The List Data option in the Tradescape Plot opens a report containing the numeric tradescape information:
At three different lag fractions (0.7, 1, and 1.2), the underlying data are reported. The lag fraction assignments are arbitrary, the only purpose being to have at least one underlying point accessible in any tradescape scaling used. For each of these points, the EM length (EMLen() will be zero. This reflects the instance of no signaling, of a buy and hold. These are reported for both long-side and short-side tradescapes. For these underlying points, the robust trend (Trend) and its r² (Trendr²) are reported as well as the robust Sharpe, robust R³, and robust RRt reward to pain metrics. Also reported is the average retracement from the all-time high (AvgRt).
EM Tradescape Data
Most of the numeric data in the report will consist of the tradescape data arising from the EM signals.
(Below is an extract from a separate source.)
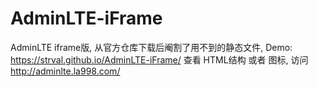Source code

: # AdminLTE-iFrame
AdminLTE iframe版, 从官方仓库下载后阉割了用不到的静态文件, Demo: https://strval.github.io/AdminLTE-iFrame/
查看 HTML结构 或者 图标, 访问 http://adminlte.la998.com/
These contain the same information as the underlying for the signaled equity curve as well the average trade length (AvTLen), the number of complete trades or round trips (RndTrp), the win percentage of trades (WinPct), and the coincide error (CoincErr), the percent of bars where the signal is on the wrong side of the optimum zero-lag EM signal for that EM length.
For user-defined signals, there are two lines in the report. The first line with the extended information contains the results from the backtest of the user-defined signal. It includes the same information as that shown for the EM tradescape signals.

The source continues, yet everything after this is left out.